I won’t speak for you Dustin, but the marketing part of music is my favorite part of the job. (As Managers) we didn’t get to take that part of the job and get really good at it and focus on it specifically. We now spread our reach to almost 50 different projects and to us it’s this whole space that’s been created out of what’s changed with the label infrastructure. There are now ways for you to actively take an approach in building your career so fast forward, Dustin and I have been friends for a long time and just have always bonded over being a manager. Our paths crossed again last year and we had definitely become a full fledged digital marketing company focused on the music industry but we were still just kind of figuring out what that meant.
DB:
My history goes a little bit into the playlisting and botting world. I was a manager for 10 years, but since 2017 I was focused on doing independent playlisting, which essentially meant people would pay me to go and find playlists and then pitch their music to these playlists. When I first got started with it, it was fairly innocent. It was Joe who worked at Starbucks and had a playlist, and I would just hit him up and ask, “Hey, do you like this song?” And he’d say yes or no and he would add it or not add it but over time, what I noticed more and more is that there were a lot of really suspicious looking playlists and essentially, what was happening is that people would realize they could make money in this, and they also realized the amount of money they could make depends on the engagement on the playlist so they thought this simple solution was to bot those playlists. I sort of started to discover this ecosystem that I didn’t really want to participate in anymore. So I focus more on building my own playlists to focus on Spotify’s algorithm and that was always my end-game. I always wanted to just focus on playlists that were going to build the algorithm. I actually didn’t really care that much about the playlist themselves as long as they were algorithmically healthy. I ended up being able to market and advertise my own playlists that had a bigger impact on the songs overall. That’s when I paired up with Venture and we joined forces.
CN:
It started out as us hiring Dustin. White labeling him as our clients were coming up and saying, “Hey, we really want to take a specific approach towards third-party playlists” and we would say, “Okay, great, we’ve got that option for you”. As there were more and more of these projects we started having conversations about the ecosystem and what we could do. We just kind of realized that we could create a better infrastructure for our clients by pulling all these resources together that we have in creating our own network of playlists but it’s a controllable way, a means to the same end. And it took the uncertainty of knowing how healthy the playlist was and just how real these streams are, we took that entirely into our control, which was amazing.
MC:
The most common request I get from clients is “can you get me more traction on Spotify?”. There are a lot of companies out there who do third-party playlist push and you never quite know what you’re going to get. The potential upside, to me anyway, would be getting enough third party playlists which with a combination of advertising would indicate to Spotify that there is real interest and that your song is performing well enough to put in their algorithmic playlists. In other words you hope you wind up in Discover Weekly or your Release Radar.

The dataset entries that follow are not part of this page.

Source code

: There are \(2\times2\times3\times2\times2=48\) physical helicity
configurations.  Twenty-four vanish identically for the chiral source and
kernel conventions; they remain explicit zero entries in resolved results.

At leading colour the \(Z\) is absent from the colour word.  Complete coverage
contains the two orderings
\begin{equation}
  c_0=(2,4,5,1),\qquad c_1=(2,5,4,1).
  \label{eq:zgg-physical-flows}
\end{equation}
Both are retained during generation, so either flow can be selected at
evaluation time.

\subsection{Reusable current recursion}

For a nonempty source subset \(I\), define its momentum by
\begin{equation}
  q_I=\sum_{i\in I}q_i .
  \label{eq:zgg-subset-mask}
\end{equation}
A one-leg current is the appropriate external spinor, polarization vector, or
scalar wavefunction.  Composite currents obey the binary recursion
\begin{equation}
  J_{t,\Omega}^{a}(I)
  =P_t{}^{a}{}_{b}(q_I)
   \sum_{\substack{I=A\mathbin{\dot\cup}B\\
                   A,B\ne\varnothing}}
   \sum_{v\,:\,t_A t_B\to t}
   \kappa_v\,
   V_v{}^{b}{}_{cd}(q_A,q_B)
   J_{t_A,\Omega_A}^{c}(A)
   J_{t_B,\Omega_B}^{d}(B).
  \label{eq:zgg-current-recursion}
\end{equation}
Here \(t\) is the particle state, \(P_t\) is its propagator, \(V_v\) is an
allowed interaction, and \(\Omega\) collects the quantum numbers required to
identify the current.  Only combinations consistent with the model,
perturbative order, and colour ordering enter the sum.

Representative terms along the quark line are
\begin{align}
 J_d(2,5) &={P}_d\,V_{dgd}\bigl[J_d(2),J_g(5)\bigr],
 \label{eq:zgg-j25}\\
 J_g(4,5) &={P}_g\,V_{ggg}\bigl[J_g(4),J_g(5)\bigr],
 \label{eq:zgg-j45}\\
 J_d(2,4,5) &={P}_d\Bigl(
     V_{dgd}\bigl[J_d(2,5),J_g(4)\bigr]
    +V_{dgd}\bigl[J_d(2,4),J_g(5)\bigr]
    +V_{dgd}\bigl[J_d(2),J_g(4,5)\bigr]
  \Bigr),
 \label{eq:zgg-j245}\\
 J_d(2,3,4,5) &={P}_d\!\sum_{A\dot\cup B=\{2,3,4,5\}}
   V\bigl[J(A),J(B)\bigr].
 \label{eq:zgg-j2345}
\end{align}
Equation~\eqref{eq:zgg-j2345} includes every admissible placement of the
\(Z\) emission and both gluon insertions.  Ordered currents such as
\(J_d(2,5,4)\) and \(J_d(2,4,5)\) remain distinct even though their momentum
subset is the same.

How do you successfully vet somebody who can get you healthy playlists and how do you know if you’re on a bot playlist?
DB:
So I think it’s easier to pinpoint red flags. I mean, look, at the end of the day, there’s always going to be an intrinsic amount of trust that you have to put into somebody that you’re hiring and there’s no guaranteed way to understand whether something is truly botted or truly trustworthy. But I think that there’s certain red flags that we try to point out to our clients because at this point we no longer do third-party playlisting. Many of our clients are still on the hunt for somebody that can pitch playlists, and there’s really a lot of pitfalls, not even just in botting and finding those people. But one of the bigger red flags that we really try to point out is anytime a company guarantees you streams. There is this logic that a lot of people who guarantee streams are like, “Well, we’ll run ads to these playlists or we’ll have your song in this playlist as long as it takes to guarantee those streams”.
Our problem with that is that we’ve probably run well over $200,000 or $300,000 worth of ad spends around playlists, and we understand how people consume a playlist. We understand that any playlist that contains a large number of unknown artists typically doesn’t perform at the level that somebody can guarantee. Actually, you know what’s funny? On my Facebook right now I have this menu that’s pulled up from somebody randomly advertising their thing, and they’re guaranteeing 50,000 streams for $100 and we know for a fact that that is impossible. That is just not a number that makes sense. Even if you buy into somebody who isn’t botting and they’re running ads and they have this massive playlist or two that they’re just dumping you in and running ads. Algorithmically that’s gonna harm you as well. That’s not great for your account.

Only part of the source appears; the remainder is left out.